> [What the exercise asks]:
Would you return exactly the lines from the top of the data below through the one containing "change requires that", leaving out the pictures?

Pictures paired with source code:
<<<<
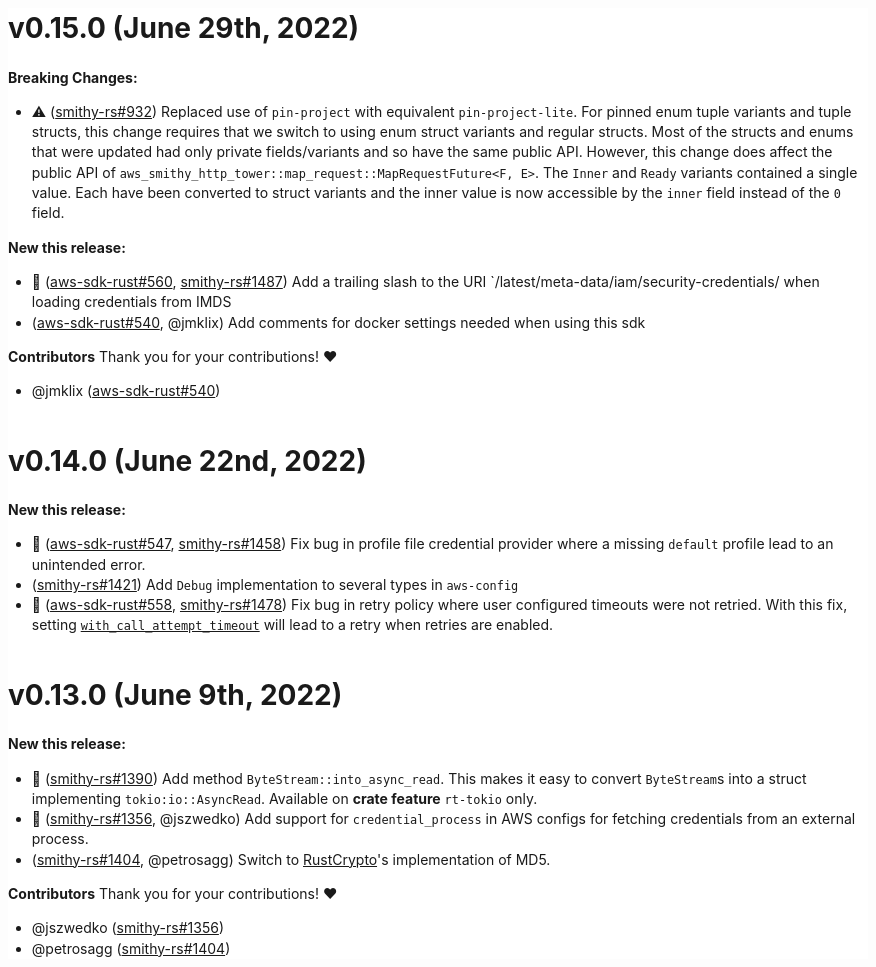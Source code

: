 v0.15.0 (June 29th, 2022)
=========================
**Breaking Changes:**
- ⚠ ([smithy-rs#932](https://github.com/awslabs/smithy-rs/issues/932)) Replaced use of `pin-project` with equivalent `pin-project-lite`. For pinned enum tuple variants and tuple structs, this
    change requires that we switch to using enum struct variants and regular structs. Most of the structs and enums that
    were updated had only private fields/variants and so have the same public API. However, this change does affect the
    public API of `aws_smithy_http_tower::map_request::MapRequestFuture<F, E>`. The `Inner` and `Ready` variants contained a
    single value. Each have been converted to struct variants and the inner value is now accessible by the `inner` field
    instead of the `0` field.

**New this release:**
- 🐛 ([aws-sdk-rust#560](https://github.com/awslabs/aws-sdk-rust/issues/560), [smithy-rs#1487](https://github.com/awslabs/smithy-rs/issues/1487)) Add a trailing slash to the URI `/latest/meta-data/iam/security-credentials/ when loading credentials from IMDS
- ([aws-sdk-rust#540](https://github.com/awslabs/aws-sdk-rust/issues/540), @jmklix) Add comments for docker settings needed when using this sdk

**Contributors**
Thank you for your contributions! ❤
- @jmklix ([aws-sdk-rust#540](https://github.com/awslabs/aws-sdk-rust/issues/540))

v0.14.0 (June 22nd, 2022)
=========================
**New this release:**
- 🐛 ([aws-sdk-rust#547](https://github.com/awslabs/aws-sdk-rust/issues/547), [smithy-rs#1458](https://github.com/awslabs/smithy-rs/issues/1458)) Fix bug in profile file credential provider where a missing `default` profile lead to an unintended error.
- ([smithy-rs#1421](https://github.com/awslabs/smithy-rs/issues/1421)) Add `Debug` implementation to several types in `aws-config`
- 🐛 ([aws-sdk-rust#558](https://github.com/awslabs/aws-sdk-rust/issues/558), [smithy-rs#1478](https://github.com/awslabs/smithy-rs/issues/1478)) Fix bug in retry policy where user configured timeouts were not retried. With this fix, setting
    [`with_call_attempt_timeout`](https://docs.rs/aws-smithy-types/0.43.0/aws_smithy_types/timeout/struct.Api.html#method.with_call_attempt_timeout)
    will lead to a retry when retries are enabled.


v0.13.0 (June 9th, 2022)
========================
**New this release:**
- 🎉 ([smithy-rs#1390](https://github.com/awslabs/smithy-rs/issues/1390)) Add method `ByteStream::into_async_read`. This makes it easy to convert `ByteStream`s into a struct implementing `tokio:io::AsyncRead`. Available on **crate feature** `rt-tokio` only.
- 🎉 ([smithy-rs#1356](https://github.com/awslabs/smithy-rs/issues/1356), @jszwedko) Add support for `credential_process` in AWS configs for fetching credentials from an external process.
- ([smithy-rs#1404](https://github.com/awslabs/smithy-rs/issues/1404), @petrosagg) Switch to [RustCrypto](https://github.com/RustCrypto)'s implementation of MD5.

**Contributors**
Thank you for your contributions! ❤
- @jszwedko ([smithy-rs#1356](https://github.com/awslabs/smithy-rs/issues/1356))
- @petrosagg ([smithy-rs#1404](https://github.com/awslabs/smithy-rs/issues/1404))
>>>>
> [Solution for this task]:
Source code

: v0.15.0 (June 29th, 2022)
=========================
**Breaking Changes:**
- ⚠ ([smithy-rs#932](https://github.com/awslabs/smithy-rs/issues/932)) Replaced use of `pin-project` with equivalent `pin-project-lite`. For pinned enum tuple variants and tuple structs, this
    change requires that we switch to using enum struct variants and regular structs. Most of the structs and enums that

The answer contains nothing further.